One of the simplest plants to care for and, at the same time, the most striking and beautiful that we can have at home is the Lithops. This cactus is originally from southern Africa, although it can be found anywhere in the world, as it is sold in many plant stores.
Although it is an easy plant to care for, it is important to know certain Lithops care to ensure that it grows healthy and strong. If you want to know them, keep reading, we will tell you.
How are Lithops?
The Lithops belongs to the genus Lithops, and, in reality, it is a variety of succulent plant made up of more than 50 different species. They are originally from southern Africa and are characterized by being formed only by two practically fused rounds. Its appearance is what gives it the name of Lithops. At first glance, this plant looks like a greenish stone with an opening at the top in the form of a line that, in reality, is the separation of the leaves. At its sides, it usually has different drawings or shapes that make it more visually attractive. These shapes and colors will depend on the varieties of Lithops. Likewise, during flowering, it can present a large flower in the part of the opening between the leaves that, when it grows, usually constitutes the greater part of the plant.

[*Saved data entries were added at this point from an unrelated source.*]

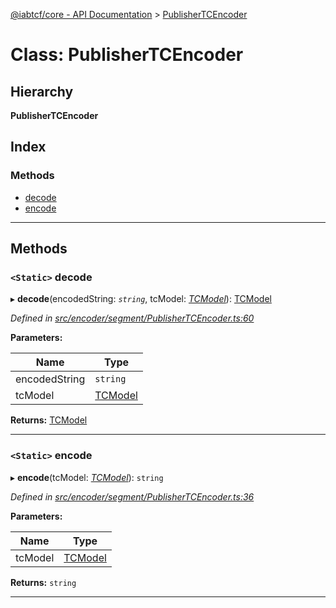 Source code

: [@iabtcf/core - API Documentation](../README.md) > [PublisherTCEncoder](../classes/_iabtcf_core___api_documentation.publishertcencoder.md)

# Class: PublisherTCEncoder

## Hierarchy

**PublisherTCEncoder**

## Index

### Methods

* [decode](_iabtcf_core___api_documentation.publishertcencoder.md#decode)
* [encode](_iabtcf_core___api_documentation.publishertcencoder.md#encode)

---

## Methods

<a id="decode"></a>

### `<Static>` decode

▸ **decode**(encodedString: *`string`*, tcModel: *[TCModel](_iabtcf_core___api_documentation.tcmodel.md)*): [TCModel](_iabtcf_core___api_documentation.tcmodel.md)

*Defined in [src/encoder/segment/PublisherTCEncoder.ts:60](https://github.com/chrispaterson/iabtcf/blob/883c677/modules/core/src/encoder/segment/PublisherTCEncoder.ts#L60)*

**Parameters:**

| Name | Type |
| ------ | ------ |
| encodedString | `string` |
| tcModel | [TCModel](_iabtcf_core___api_documentation.tcmodel.md) |

**Returns:** [TCModel](_iabtcf_core___api_documentation.tcmodel.md)

___
<a id="encode"></a>

### `<Static>` encode

▸ **encode**(tcModel: *[TCModel](_iabtcf_core___api_documentation.tcmodel.md)*): `string`

*Defined in [src/encoder/segment/PublisherTCEncoder.ts:36](https://github.com/chrispaterson/iabtcf/blob/883c677/modules/core/src/encoder/segment/PublisherTCEncoder.ts#L36)*

**Parameters:**

| Name | Type |
| ------ | ------ |
| tcModel | [TCModel](_iabtcf_core___api_documentation.tcmodel.md) |

**Returns:** `string`

___

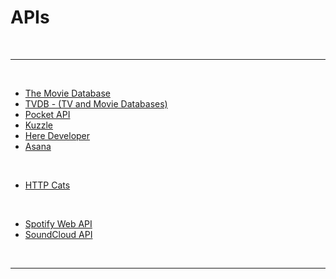 # APIs

<br>

---

<br>

- [The Movie Database](https://www.themoviedb.org/)
- [TVDB - (TV and Movie Databases)](https://thetvdb.com/)
- [Pocket API](https://getpocket.com/developer/)
- [Kuzzle](https://kuzzle.io/)
- [Here Developer](https://developer.here.com/)
- [Asana](https://developers.asana.com/docs)

<br>

- [HTTP Cats](https://http.cat/)

<br>

- [Spotify Web API](https://developer.spotify.com/documentation/web-api)
- [SoundCloud API](https://developers.soundcloud.com/docs/api/guide)

<br>

---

This particular physiognomy is not accidental. We must not forget that it is a plant adapted to the more arid climates of southern Africa. In this way, it is a plant that has evolved to maximize its growth in low humidity environments or, practically, almost null when finding this precious element.

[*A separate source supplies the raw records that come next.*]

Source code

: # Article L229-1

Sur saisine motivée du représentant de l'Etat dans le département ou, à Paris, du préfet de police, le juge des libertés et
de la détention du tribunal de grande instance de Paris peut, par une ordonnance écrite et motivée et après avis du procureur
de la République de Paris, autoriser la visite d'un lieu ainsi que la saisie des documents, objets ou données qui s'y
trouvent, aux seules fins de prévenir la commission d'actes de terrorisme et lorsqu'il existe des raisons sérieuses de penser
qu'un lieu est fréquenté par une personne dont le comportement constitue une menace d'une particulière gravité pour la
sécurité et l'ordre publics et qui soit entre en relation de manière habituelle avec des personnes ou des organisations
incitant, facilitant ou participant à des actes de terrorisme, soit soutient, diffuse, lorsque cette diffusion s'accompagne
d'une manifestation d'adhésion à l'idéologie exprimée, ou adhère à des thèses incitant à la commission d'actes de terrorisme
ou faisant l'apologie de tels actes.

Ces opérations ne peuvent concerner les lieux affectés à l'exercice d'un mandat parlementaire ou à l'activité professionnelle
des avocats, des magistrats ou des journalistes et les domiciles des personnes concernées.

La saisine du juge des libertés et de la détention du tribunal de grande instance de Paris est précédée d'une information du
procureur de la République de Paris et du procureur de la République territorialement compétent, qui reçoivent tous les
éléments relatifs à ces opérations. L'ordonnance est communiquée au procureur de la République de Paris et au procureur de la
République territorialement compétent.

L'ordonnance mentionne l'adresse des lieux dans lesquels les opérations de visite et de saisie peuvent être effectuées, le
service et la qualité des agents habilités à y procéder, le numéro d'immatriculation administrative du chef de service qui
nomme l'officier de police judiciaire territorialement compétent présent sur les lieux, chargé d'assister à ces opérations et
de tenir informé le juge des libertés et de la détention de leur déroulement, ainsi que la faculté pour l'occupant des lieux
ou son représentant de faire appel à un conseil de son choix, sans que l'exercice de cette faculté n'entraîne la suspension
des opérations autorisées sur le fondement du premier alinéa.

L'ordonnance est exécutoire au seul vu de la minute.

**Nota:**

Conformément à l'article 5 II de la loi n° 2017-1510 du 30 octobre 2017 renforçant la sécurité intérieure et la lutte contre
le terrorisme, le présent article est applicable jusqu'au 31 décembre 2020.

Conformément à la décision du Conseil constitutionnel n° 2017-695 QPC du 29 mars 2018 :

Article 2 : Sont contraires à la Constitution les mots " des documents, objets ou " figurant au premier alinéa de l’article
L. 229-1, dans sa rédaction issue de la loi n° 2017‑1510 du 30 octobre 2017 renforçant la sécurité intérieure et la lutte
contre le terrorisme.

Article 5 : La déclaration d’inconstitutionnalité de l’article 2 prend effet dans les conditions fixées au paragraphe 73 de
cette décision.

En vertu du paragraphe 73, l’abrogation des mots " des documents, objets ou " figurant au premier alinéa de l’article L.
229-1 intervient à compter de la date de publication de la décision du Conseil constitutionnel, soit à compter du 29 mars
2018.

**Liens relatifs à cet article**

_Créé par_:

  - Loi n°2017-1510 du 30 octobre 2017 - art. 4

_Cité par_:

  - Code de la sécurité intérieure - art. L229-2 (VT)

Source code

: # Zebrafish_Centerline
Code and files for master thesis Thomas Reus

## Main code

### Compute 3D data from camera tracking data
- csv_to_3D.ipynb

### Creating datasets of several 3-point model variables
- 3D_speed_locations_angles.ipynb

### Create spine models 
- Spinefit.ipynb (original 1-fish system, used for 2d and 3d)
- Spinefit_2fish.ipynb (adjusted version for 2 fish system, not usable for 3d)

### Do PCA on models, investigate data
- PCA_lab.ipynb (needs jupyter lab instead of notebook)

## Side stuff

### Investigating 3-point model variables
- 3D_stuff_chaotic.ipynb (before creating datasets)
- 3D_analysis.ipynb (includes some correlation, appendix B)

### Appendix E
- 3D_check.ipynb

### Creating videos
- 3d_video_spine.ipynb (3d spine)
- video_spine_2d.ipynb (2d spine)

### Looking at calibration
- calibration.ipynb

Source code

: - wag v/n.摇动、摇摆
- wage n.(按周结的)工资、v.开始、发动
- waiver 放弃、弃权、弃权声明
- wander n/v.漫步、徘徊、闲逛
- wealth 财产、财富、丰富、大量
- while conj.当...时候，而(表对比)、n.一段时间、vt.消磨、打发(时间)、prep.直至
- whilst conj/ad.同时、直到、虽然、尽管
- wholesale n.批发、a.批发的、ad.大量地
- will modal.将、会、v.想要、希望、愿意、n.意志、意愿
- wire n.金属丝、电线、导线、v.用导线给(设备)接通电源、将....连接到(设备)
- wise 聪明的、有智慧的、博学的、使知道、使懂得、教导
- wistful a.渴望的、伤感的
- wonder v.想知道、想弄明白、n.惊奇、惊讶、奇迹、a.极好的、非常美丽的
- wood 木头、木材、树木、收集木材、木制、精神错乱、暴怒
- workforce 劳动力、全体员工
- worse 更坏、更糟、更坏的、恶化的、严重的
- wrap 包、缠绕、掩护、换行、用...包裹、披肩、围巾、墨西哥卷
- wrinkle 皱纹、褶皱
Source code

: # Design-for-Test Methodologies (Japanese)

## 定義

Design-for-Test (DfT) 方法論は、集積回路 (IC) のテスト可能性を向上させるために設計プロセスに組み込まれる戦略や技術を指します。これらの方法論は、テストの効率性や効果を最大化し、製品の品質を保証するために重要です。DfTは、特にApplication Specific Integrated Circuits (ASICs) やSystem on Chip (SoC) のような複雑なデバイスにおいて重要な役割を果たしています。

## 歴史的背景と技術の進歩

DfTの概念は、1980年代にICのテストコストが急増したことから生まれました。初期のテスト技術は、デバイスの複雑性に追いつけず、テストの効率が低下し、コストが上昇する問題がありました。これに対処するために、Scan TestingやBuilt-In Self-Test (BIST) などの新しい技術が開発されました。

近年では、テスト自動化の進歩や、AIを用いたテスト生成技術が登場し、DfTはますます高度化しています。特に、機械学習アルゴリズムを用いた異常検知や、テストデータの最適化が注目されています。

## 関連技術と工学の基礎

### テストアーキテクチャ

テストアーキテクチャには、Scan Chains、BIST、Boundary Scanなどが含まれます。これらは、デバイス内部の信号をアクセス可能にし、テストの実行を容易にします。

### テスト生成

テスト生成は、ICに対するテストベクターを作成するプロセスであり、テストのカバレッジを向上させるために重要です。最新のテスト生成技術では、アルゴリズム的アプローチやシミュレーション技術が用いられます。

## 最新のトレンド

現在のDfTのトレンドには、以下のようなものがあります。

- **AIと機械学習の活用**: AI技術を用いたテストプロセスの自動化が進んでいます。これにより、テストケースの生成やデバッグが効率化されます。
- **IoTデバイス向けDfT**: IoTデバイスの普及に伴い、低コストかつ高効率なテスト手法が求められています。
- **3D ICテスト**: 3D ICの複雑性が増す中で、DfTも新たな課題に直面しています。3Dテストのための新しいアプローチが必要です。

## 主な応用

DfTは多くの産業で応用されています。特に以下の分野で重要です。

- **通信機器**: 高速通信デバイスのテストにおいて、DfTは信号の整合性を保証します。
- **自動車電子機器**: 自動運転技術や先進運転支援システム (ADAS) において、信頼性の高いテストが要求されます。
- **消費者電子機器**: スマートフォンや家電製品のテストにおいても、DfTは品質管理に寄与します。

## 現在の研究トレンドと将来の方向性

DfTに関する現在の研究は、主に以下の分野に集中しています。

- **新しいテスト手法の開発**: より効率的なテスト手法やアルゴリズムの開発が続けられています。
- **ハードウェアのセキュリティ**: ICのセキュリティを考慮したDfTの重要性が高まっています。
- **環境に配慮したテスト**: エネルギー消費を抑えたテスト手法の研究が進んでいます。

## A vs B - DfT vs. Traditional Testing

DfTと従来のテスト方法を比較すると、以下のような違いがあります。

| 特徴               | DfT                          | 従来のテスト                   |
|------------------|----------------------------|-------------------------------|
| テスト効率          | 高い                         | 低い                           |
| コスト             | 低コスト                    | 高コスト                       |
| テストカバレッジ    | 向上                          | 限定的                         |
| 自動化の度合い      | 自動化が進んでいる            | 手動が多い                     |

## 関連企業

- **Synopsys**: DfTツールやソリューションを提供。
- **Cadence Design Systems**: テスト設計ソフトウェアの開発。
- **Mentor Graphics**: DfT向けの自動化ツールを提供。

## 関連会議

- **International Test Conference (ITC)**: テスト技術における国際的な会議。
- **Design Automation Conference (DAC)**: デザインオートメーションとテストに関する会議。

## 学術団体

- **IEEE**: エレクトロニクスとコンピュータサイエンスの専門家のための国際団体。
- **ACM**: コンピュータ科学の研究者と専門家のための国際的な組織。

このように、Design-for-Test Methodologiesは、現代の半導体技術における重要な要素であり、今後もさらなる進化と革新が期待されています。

How to care for the Lithops?
One of the advantages of the Lithops is that it is a very easy-care plant:
It needs a lot of light: it can be had both indoors and outdoors, although it is recommended that you have an abundant source of light. It perfectly withstands direct sunlight and, also, it is recommended that you can enjoy it at least a few hours a day.
It needs very little water: in summer and spring, it will be enough to water it once every 10 days and, during the colder months of winter, it is best to avoid watering.
Poor soil and NOT fertilized: regarding the type of soil you need, it must be taken into account that it is a plant adapted to hard soils. In this sense, it supports poor lands well, so its fertilization is not recommended except in very specific cases or the case of excessively impoverished lands. In general, stone cacti grown in a pot with a universal substrate will not need fertilizer of any kind. It will be enough to change the pot every three years or so.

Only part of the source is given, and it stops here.